The present invention also provides a method for producing an aerosol of a micronised powder, said method comprising providing a chamber having openable closure means, operating the closure means to provide at least a partial vacuum within the chamber, introducing substantially simultaneously into the at least partially evacuated chamber both a measured quantity of powder and a gas to form an aerosol within the chamber and withdrawing the aerosol from the chamber via aerosol exit means.

The present invention will now be described, by way of example only, and with reference to the accompanying drawings in which Figures 1 to 3 show the device at various stages in its operation and Figure 4 shows detail of the moveable element of the device of Figures 1 to 3.

Referring to the accompanying drawings, apparatus in accordance with the present invention includes a chamber 1 in the form of a spherical container. Chamber 1 is provided with an opening 2 within which is mounted a one-way valve 3. Extending from opening 2 radially outwardly from the outside surface of chamber 1 is a mouthpiece 4 in the form of a duct which surrounds the main body of one-way valve 3.

Diametrically opposite opening 2, chamber 1 is provided with a further opening 5 within which is mounted powder injector 6. Injector 6 includes a relatively large diameter duct 6a of short length which extends outwardly from opening 5, and a relatively narrow diameter passageway 6b which extends radially inwardly from opening 5. Passageway 6b itself comprises two portions. Portion 6c, extending inwardly from opening 5 is of relatively small internal diameter and is housed within portion 6d, which is of relatively larger diameter and extends inwardly from opening 5 to a position approximately in the centre of the chamber 1 and well beyond the limit of the extension of portion 6c. At its free inner end passageway 6b includes openings through which the powder may enter the chamber 1, but the passageway is at least partially closed by means of end wall 6e.

As shown in Figure 1, there is located within portion 6c and passageway 6b a spool 7 having enlarged ends and an intermediate portion of relatively narrow diameter.

Spool 7 and the inner wall portion 6c of passageway 6b together define a space within which is located a micronised powder 8.

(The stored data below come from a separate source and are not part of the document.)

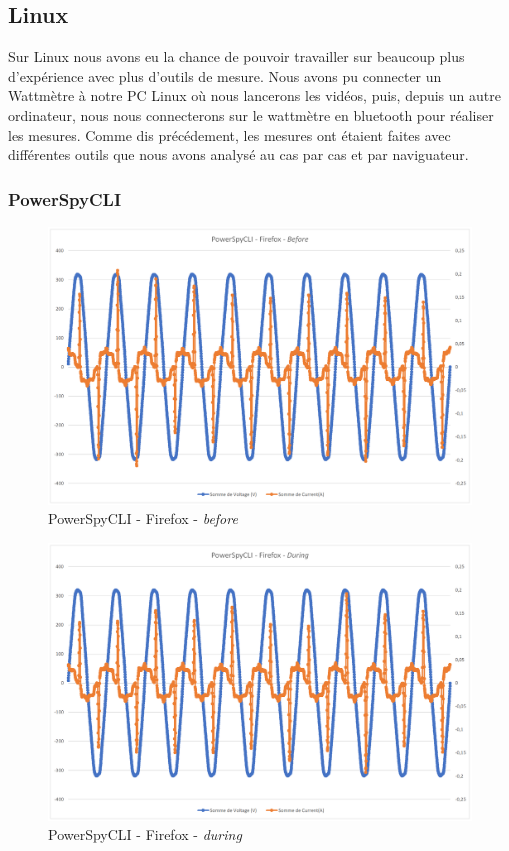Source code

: \documentclass[12pt, a4paper]{report}
\begin{document}
\subsection{Linux}

Sur Linux nous avons eu la chance de pouvoir travailler sur beaucoup plus d'expérience avec plus d'outils de mesure. 
Nous avons pu connecter un Wattmètre à notre PC Linux où nous lancerons les vidéos, puis, depuis un autre ordinateur, nous nous connecterons sur le wattmètre en bluetooth pour réaliser les mesures. Comme dis précédement, les mesures ont étaient faites avec différentes outils que nous avons analysé au cas par cas et par naviguateur.

\subsubsection{PowerSpyCLI}
\label{subsubsec:powerspycli}
\begin{figure}[H]
    \includegraphics[width=1\linewidth]{res//graph/PowerSpyCLI/PowerSpyCLI-FF-Before.png}
    \caption{PowerSpyCLI - Firefox - \textit{before}}
    \label{fig:pscli_ff_before}
\end{figure}
\begin{figure}[H]
    \includegraphics[width=1\linewidth]{res//graph/PowerSpyCLI/PowerSpyCLI-FF-During.png}
    \caption{PowerSpyCLI - Firefox - \textit{during}}
    \label{fig:pscli_ff_during}
\end{figure}
\end{document}
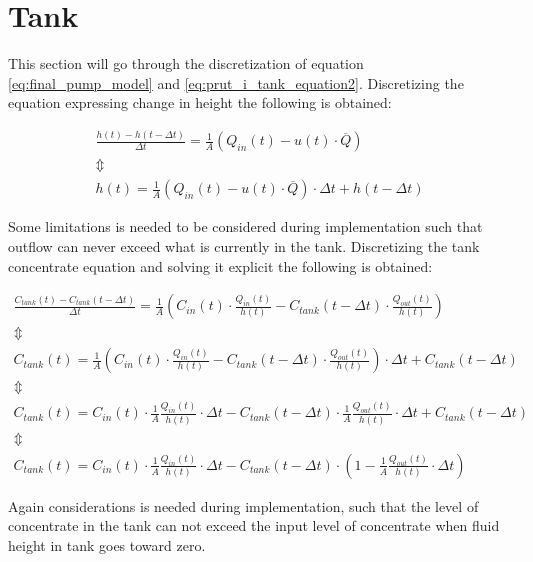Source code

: \section{Tank}\label{sec:tank}

This section will go through the discretization of equation \ref{eq:final_pump_model} and \ref{eq:prut_i_tank_equation2}.
Discretizing the equation expressing change in height the following is obtained:

\begin{equation}\label{eq:disc_tank}
\begin{array}{l}
	\frac{h(t)-h(t-\Delta t)}{\Delta t} = \frac{1}{A} (Q_{in}(t) - u(t)\cdot \overline Q) \\
	\Updownarrow \\
	h(t) = \frac{1}{A} (Q_{in}(t) - u(t)\cdot \overline Q) \cdot \Delta t + h(t-\Delta t)	
\end{array}
\end{equation}

Some limitations is needed to be considered during implementation such that outflow can never exceed what is currently in the tank.
Discretizing the tank concentrate equation and solving it explicit the following is obtained:

\begin{equation}\label{eq:disc_con_tank}
\begin{array}{l}
	\frac{C_{tank}(t)-C_{tank}(t-\Delta t)}{\Delta t} = \frac{1}{A} \left(C_{in}(t) \cdot \frac{Q_{in}(t)}{h(t)} - C_{tank}(t - \Delta t) \cdot \frac{Q_{out}(t)}{h(t)} \right) \\
	
	\Updownarrow \\
	
	C_{tank}(t) = \frac{1}{A} \left(C_{in}(t) \cdot \frac{Q_{in}(t)}{h(t)} - C_{tank}(t - \Delta t) \cdot \frac{Q_{out}(t)}{h(t)} \right) \cdot \Delta t + C_{tank}(t-\Delta t) \\

	\Updownarrow \\

	C_{tank}(t) =  C_{in}(t) \cdot \frac{1}{A} \frac{Q_{in}(t)}{h(t)} \cdot \Delta t -  C_{tank}(t - \Delta t) \cdot \frac{1}{A} \frac{Q_{out}(t)}{h(t)} \cdot \Delta t + C_{tank}(t - \Delta t) \\

	\Updownarrow \\

	C_{tank}(t) =   C_{in}(t) \cdot \frac{1}{A} \frac{Q_{in}(t)}{h(t)} \cdot \Delta t -  C_{tank}(t - \Delta t) \cdot \left( 1 - \frac{1}{A} \frac{Q_{out}(t)}{h(t)} \cdot \Delta t \right)

\end{array}
\end{equation}

Again considerations is needed during implementation, such that the level of concentrate in the tank can not exceed the input level of concentrate when fluid height in tank goes toward zero.


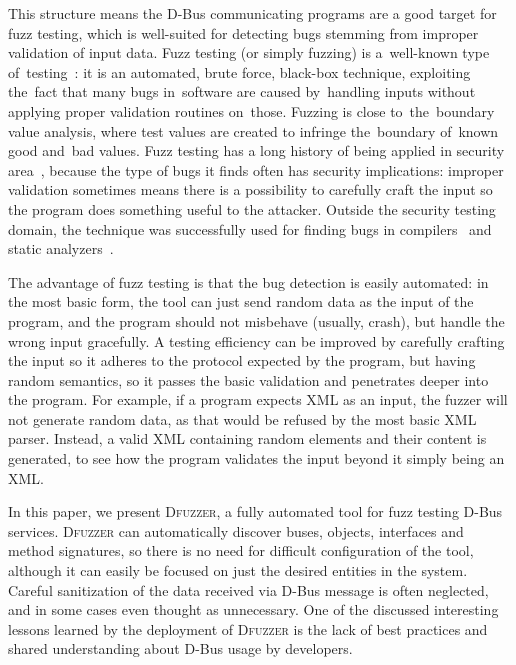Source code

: \documentclass[conference]{IEEEtran}
\begin{document}
This structure means the D-Bus communicating programs are a good target for
fuzz testing, which is well-suited for detecting bugs stemming from improper
validation of input data. Fuzz testing (or simply fuzzing) is a~well-known type
of~testing~\cite{miller90-fuzz}: it is an automated, brute force, black-box
technique, exploiting the~fact that many bugs in~software are caused
by~handling inputs without applying proper validation routines on~those.
Fuzzing is close to~the~boundary value analysis, where test values are created
to infringe the~boundary of~known good and~bad values.  Fuzz testing has a long
history of being applied in security area~\cite{takanen08-book,sutton07-book},
because the type of bugs it finds often has security implications: improper
validation sometimes means there is a possibility to carefully craft the input
so the program does something useful to the attacker. Outside the security
testing domain, the technique was successfully used for finding bugs in
compilers~\cite{regehr11-compfuzz} and static analyzers~\cite{regehr12-safuzz}.

The advantage of fuzz testing is that the bug detection is easily automated: in
the most basic form, the tool can just send random data as the input of the
program, and the program should not misbehave (usually, crash), but handle the
wrong input gracefully. A testing efficiency can be improved by carefully
crafting the input so it adheres to the protocol expected by the program, but
having random semantics, so it passes the basic validation and penetrates deeper
into the program. For example, if a program expects XML as an input, the fuzzer
will not generate random data, as that would be refused by the most basic XML
parser. Instead, a valid XML containing random elements and their content is
generated, to see how the program validates the input beyond it simply being an
XML.

In this paper, we present \textsc{Dfuzzer}, a fully automated tool for fuzz
testing D-Bus services. \textsc{Dfuzzer} can automatically discover buses,
objects, interfaces and method signatures, so there is no need for difficult
configuration of the tool, although it can easily be focused on just the desired
entities in the system. Careful sanitization of the data received via D-Bus
message is often neglected, and in some cases even thought as unnecessary. One of
the discussed interesting lessons learned by the deployment of
\textsc{Dfuzzer} is the lack of best practices and shared understanding about
D-Bus usage by developers.
\end{document}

To operate the above described device, the line of a vacuum pump is first attached to mouthpiece 4 and the sphere 1 is evacuated to create a vacuum therein. During this operation one-way valve 3 moves away from its seating position on sphere 1 to allow air to be withdrawn from the interior of the sphere. When sufficient vacuum has been created, the pump line is withdrawn and one-way valve 3 now sits firmly on its seat on sphere 1 thereby maintaining the vacuum within the sphere.

The patient then operates a mechanism (not shown) to cause spool 7 to be move from the position shown in Figure 1 to the position shown in Figure 2. As the spool leaves portion 6c of passageway 6c, air is able to enter the sphere via duct 6a and passageway 6b. High speed air flow takes place around spool 7 causing the powder to deagglomorate and be carried in to the main cavity of chamber 1. In so doing it forms an aerosol with the incoming air, as illustrated in Figure 2. The patient then places mouthpiece 4 in his mouth and inhales causing one-way valve 3 to move to the position shown in Figure 3 and the aerosol is drawn out of the sphere and in to the patient's mouth. This position is illustrated in Figure 3.